可憐這兩團天高之火,就這麼死得不明不白的,你說他們要是老實兒在我這兒呆着不就不會落得這麼慘的下場了嗎?
正感慨天高之火的倒黴呢,就見被白光切碎的漫天火點好像受到了什麼東西的招引一般,呼啦一下全都奔着我這邊過來了,全都堆到了我的頭頂上。
我吃了一驚,趕緊往鏡子裡看是什麼情況。
結果這麼一看,我更吃驚了。
鏡子裡那團太陽般的火焰消失不見了。
取而代之的是個光頭的年輕人,長得挺不錯,只是頭頂上站着個火焰組成的小人,看起來頗有幾分不協調。

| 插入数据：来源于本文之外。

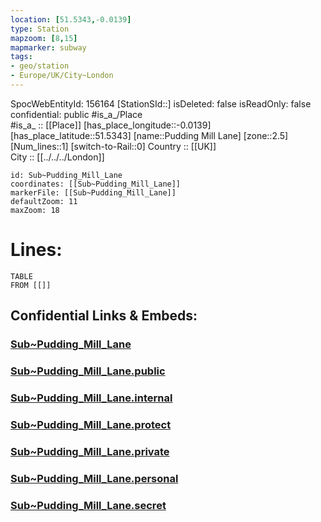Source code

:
 ```yaml
---
location: [51.5343,-0.0139] 
type: Station 
mapzoom: [8,15] 
mapmarker: subway 
tags:
- geo/station
- Europe/UK/City~London
---
```

SpocWebEntityId: 156164
[StationSId::] 
isDeleted: false
isReadOnly: false
confidential: public
#is_a_/Place  
#is_a_ :: [[Place]] 
[has_place_longitude::-0.0139] 
[has_place_latitude::51.5343] 
[name::Pudding Mill Lane] 
[zone::2.5] 
[Num_lines::1] 
[switch-to-Rail::0] 
Country :: [[UK]]  
City :: [[../../../London]]  


```leaflet
id: Sub~Pudding_Mill_Lane
coordinates: [[Sub~Pudding_Mill_Lane]] 
markerFile: [[Sub~Pudding_Mill_Lane]] 
defaultZoom: 11 
maxZoom: 18
```


# Lines: 
```dataview
TABLE 
FROM [[]] 
```


## Confidential Links & Embeds: 

### [Sub~Pudding_Mill_Lane](/_Standards/Earth/Continent/Europe/Europe~North/UK/England/Regions~England/London,Greater/cities~GreaterLondon/Underground/Station/Sub~Pudding_Mill_Lane.md) 

### [Sub~Pudding_Mill_Lane.public](/_public/Earth/Continent/Europe/Europe~North/UK/England/Regions~England/London,Greater/cities~GreaterLondon/Underground/Station/Sub~Pudding_Mill_Lane.public.md) 

### [Sub~Pudding_Mill_Lane.internal](/_internal/Earth/Continent/Europe/Europe~North/UK/England/Regions~England/London,Greater/cities~GreaterLondon/Underground/Station/Sub~Pudding_Mill_Lane.internal.md) 

### [Sub~Pudding_Mill_Lane.protect](/_protect/Earth/Continent/Europe/Europe~North/UK/England/Regions~England/London,Greater/cities~GreaterLondon/Underground/Station/Sub~Pudding_Mill_Lane.protect.md) 

### [Sub~Pudding_Mill_Lane.private](/_private/Earth/Continent/Europe/Europe~North/UK/England/Regions~England/London,Greater/cities~GreaterLondon/Underground/Station/Sub~Pudding_Mill_Lane.private.md) 

### [Sub~Pudding_Mill_Lane.personal](/_personal/Earth/Continent/Europe/Europe~North/UK/England/Regions~England/London,Greater/cities~GreaterLondon/Underground/Station/Sub~Pudding_Mill_Lane.personal.md) 

### [Sub~Pudding_Mill_Lane.secret](/_secret/Earth/Continent/Europe/Europe~North/UK/England/Regions~England/London,Greater/cities~GreaterLondon/Underground/Station/Sub~Pudding_Mill_Lane.secret.md)

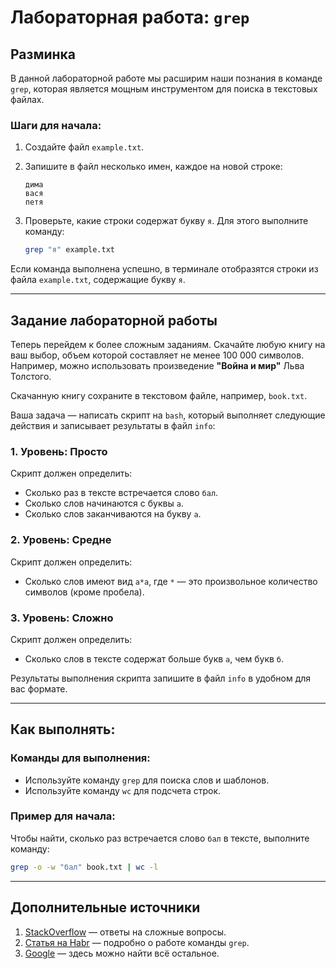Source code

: 

# Лабораторная работа: `grep`

## Разминка

В данной лабораторной работе мы расширим наши познания в команде ```grep```, которая является мощным инструментом для поиска в текстовых файлах.

### Шаги для начала:
1. Создайте файл `example.txt`.
2. Запишите в файл несколько имен, каждое на новой строке:
   ```
   дима
   вася
   петя
   ```

3. Проверьте, какие строки содержат букву `я`. Для этого выполните команду:
   ```bash
   grep "я" example.txt
   ```

Если команда выполнена успешно, в терминале отобразятся строки из файла `example.txt`, содержащие букву `я`.

---

## Задание лабораторной работы

Теперь перейдем к более сложным заданиям. Скачайте любую книгу на ваш выбор, объем которой составляет не менее 100 000 символов. Например, можно использовать произведение **"Война и мир"** Льва Толстого.  

Скачанную книгу сохраните в текстовом файле, например, `book.txt`.

Ваша задача — написать скрипт на `bash`, который выполняет следующие действия и записывает результаты в файл `info`:

### 1. Уровень: Просто
Скрипт должен определить:
- Сколько раз в тексте встречается слово `бал`.
- Сколько слов начинаются с буквы `а`.
- Сколько слов заканчиваются на букву `а`.

### 2. Уровень: Средне
Скрипт должен определить:
- Сколько слов имеют вид `а*а`, где `*` — это произвольное количество символов (кроме пробела).

### 3. Уровень: Сложно
Скрипт должен определить:
- Сколько слов в тексте содержат больше букв `а`, чем букв `б`.

Результаты выполнения скрипта запишите в файл `info` в удобном для вас формате.

---

## Как выполнять:
### Команды для выполнения:
- Используйте команду `grep` для поиска слов и шаблонов.
- Используйте команду `wc` для подсчета строк.

### Пример для начала:
Чтобы найти, сколько раз встречается слово `бал` в тексте, выполните команду:
```bash
grep -o -w "бал" book.txt | wc -l
```



---

## Дополнительные источники

1. [StackOverflow](https://stackoverflow.com/) — ответы на сложные вопросы.
2. [Статья на Habr](https://habr.com/ru/articles/229501/) — подробно о работе команды `grep`.
3. [Google](https://www.google.com/) — здесь можно найти всё остальное.


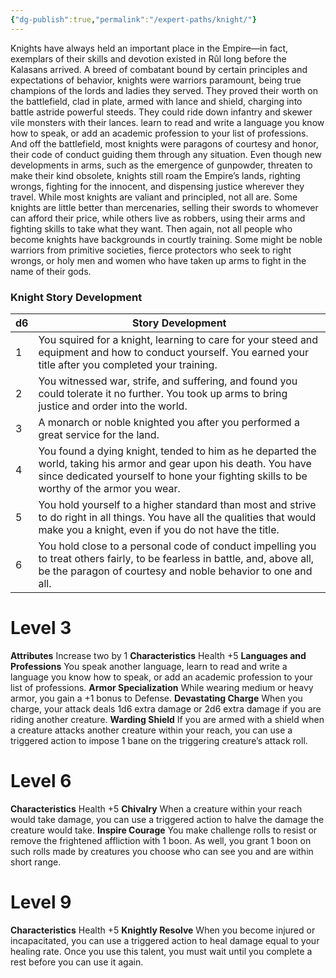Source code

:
 ```yaml
---
{"dg-publish":true,"permalink":"/expert-paths/knight/"}
---
```


Knights have always held an important place in the Empire—in fact, exemplars of their skills and devotion existed in Rûl long before the Kalasans arrived. A breed of combatant bound by certain principles and expectations of behavior, knights were warriors paramount, being true champions of the lords and ladies they served. They proved their worth on the battlefield, clad in plate, armed with lance and shield, charging into battle astride powerful steeds. They could ride down infantry and skewer vile monsters with their lances.
learn to read and write a language you know how to speak, or add an academic profession to your list of professions.
And off the battlefield, most knights were paragons of courtesy and honor, their code of conduct guiding them through any situation. Even though new developments in arms, such as the emergence of gunpowder, threaten to make their kind obsolete, knights still roam the Empire’s lands, righting wrongs, fighting for the innocent, and dispensing justice wherever they travel.
While most knights are valiant and principled, not all are. Some knights are little better than mercenaries, selling their swords to whomever can afford their price, while others live as robbers, using their arms and fighting skills to take what they want. Then again, not all people who become knights have backgrounds in courtly training. Some might be noble warriors from primitive societies, fierce protectors who seek to right wrongs, or holy men and women who have taken up arms to fight in the name of their gods.
### Knight Story Development

| d6  | Story Development                                                                                                                                                                                              |
| --- | -------------------------------------------------------------------------------------------------------------------------------------------------------------------------------------------------------------- |
| 1   | You squired for a knight, learning to care for your steed and equipment and how to conduct yourself. You earned your title after you completed your training.                                                  |
| 2   | You witnessed war, strife, and suffering, and found you could tolerate it no further. You took up arms to bring justice and order into the world.                                                              |
| 3   | A monarch or noble knighted you after you performed a great service for the land.                                                                                                                              |
| 4   | You found a dying knight, tended to him as he departed the world, taking his armor and gear upon his death. You have since dedicated yourself to hone your fighting skills to be worthy of the armor you wear. |
| 5   | You hold yourself to a higher standard than most and strive to do right in all things. You have all the qualities that would make you a knight, even if you do not have the title.                             |
| 6   | You hold close to a personal code of conduct impelling you to treat others fairly, to be fearless in battle, and, above all, be the paragon of courtesy and noble behavior to one and all.                     |
# Level 3
**Attributes** Increase two by 1
**Characteristics** Health +5
**Languages and Professions** You speak another language, learn to read and write a language you know how to speak, or add an academic profession to your list of professions.
**Armor Specialization** While wearing medium or heavy armor, you gain a +1 bonus to Defense.
**Devastating Charge** When you charge, your attack deals 1d6 extra damage or 2d6 extra damage if you are riding another creature.
**Warding Shield** If you are armed with a shield when a creature attacks another creature within your reach, you can use a triggered action to impose 1 bane on the triggering creature’s attack roll.
# Level 6
**Characteristics** Health +5
**Chivalry** When a creature within your reach would take damage, you can use a triggered action to halve the damage the creature would take.
**Inspire Courage** You make challenge rolls to resist or remove the frightened affliction with 1 boon. As well, you grant 1 boon on such rolls made by creatures you choose who can see you and are within short range.
# Level 9
**Characteristics** Health +5
**Knightly Resolve** When you become injured or incapacitated, you can use a triggered action to heal damage equal to your healing rate. Once you use this talent, you must wait until you complete a rest before you can use it again.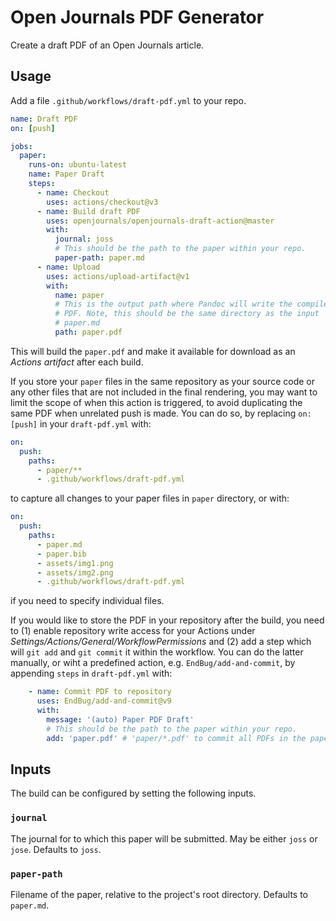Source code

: Open Journals PDF Generator
===========================

Create a draft PDF of an Open Journals article.

Usage
-----

Add a file `.github/workflows/draft-pdf.yml` to your repo.

``` yaml
name: Draft PDF
on: [push]

jobs:
  paper:
    runs-on: ubuntu-latest
    name: Paper Draft
    steps:
      - name: Checkout
        uses: actions/checkout@v3
      - name: Build draft PDF
        uses: openjournals/openjournals-draft-action@master
        with:
          journal: joss
          # This should be the path to the paper within your repo.
          paper-path: paper.md
      - name: Upload
        uses: actions/upload-artifact@v1
        with:
          name: paper
          # This is the output path where Pandoc will write the compiled
          # PDF. Note, this should be the same directory as the input
          # paper.md
          path: paper.pdf
```

This will build the `paper.pdf` and make it available for download as an _Actions artifact_
after each build.

If you store your `paper` files in the same repository as your source code or any other files that are not included in the final rendering, you may want to limit the scope of when this action is triggered, to avoid duplicating the same PDF when unrelated push is made. You can do so, by replacing `on: [push]` in your `draft-pdf.yml` with:

``` yaml
on:
  push:
    paths:
      - paper/**
      - .github/workflows/draft-pdf.yml
```
to capture all changes to your paper files in `paper` directory, or with:
``` yaml
on:
  push:
    paths:
      - paper.md
      - paper.bib
      - assets/img1.png
      - assets/img2.png
      - .github/workflows/draft-pdf.yml
```
if you need to specify individual files.

If you would like to store the PDF in your repository after the build, you need to (1) enable repository write access for your Actions under _Settings/Actions/General/WorkflowPermissions_ and (2) add a step which will `git add` and `git commit` it within the workflow. You can do the latter manually, or wiht a predefined action, e.g. `EndBug/add-and-commit`, by appending `steps` in `draft-pdf.yml` with:

``` yaml
    - name: Commit PDF to repository
      uses: EndBug/add-and-commit@v9
      with:
        message: '(auto) Paper PDF Draft'
        # This should be the path to the paper within your repo.
        add: 'paper.pdf' # 'paper/*.pdf' to commit all PDFs in the paper directory
```              

Inputs
------

The build can be configured by setting the following inputs.

### `journal`

The journal for to which this paper will be submitted. May be
either `joss` or `jose`. Defaults to `joss`.

### `paper-path`

Filename of the paper, relative to the project's root directory.
Defaults to `paper.md`.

我擡手往頭頂上一拍,沒抓到火焰小人,卻抓下來一團火球。
不過鏡中反映的情況卻是,我手中抓的那團烈焰正是火焰小人!
手中的火球顯出張嘴巴來,張合間,發出一連串急促的聲音,“蘇嶺,我是天高之火,快點救我,以後我都老老實實給你當命火,再不會有二心,帶我離開這裡,帶我離開這裡!”聲音尖厲,充滿了焦慮與恐懼。
我沒顧得上理睬天高之火,而是緊盯着鏡子裡的自己。
當我是人類身體的時候,鏡子裡照出來的是一團火球,而當我是火焰身體的時候,鏡子裡照出來的卻是一個正常的人類!
而且當我整個身體都變成火焰模式後,所有針對我的攻擊都停了下來!
這裡面肯定有什麼說道!
我現在出乎意料的冷靜,沒有任何的激動、焦慮甚至是恐懼。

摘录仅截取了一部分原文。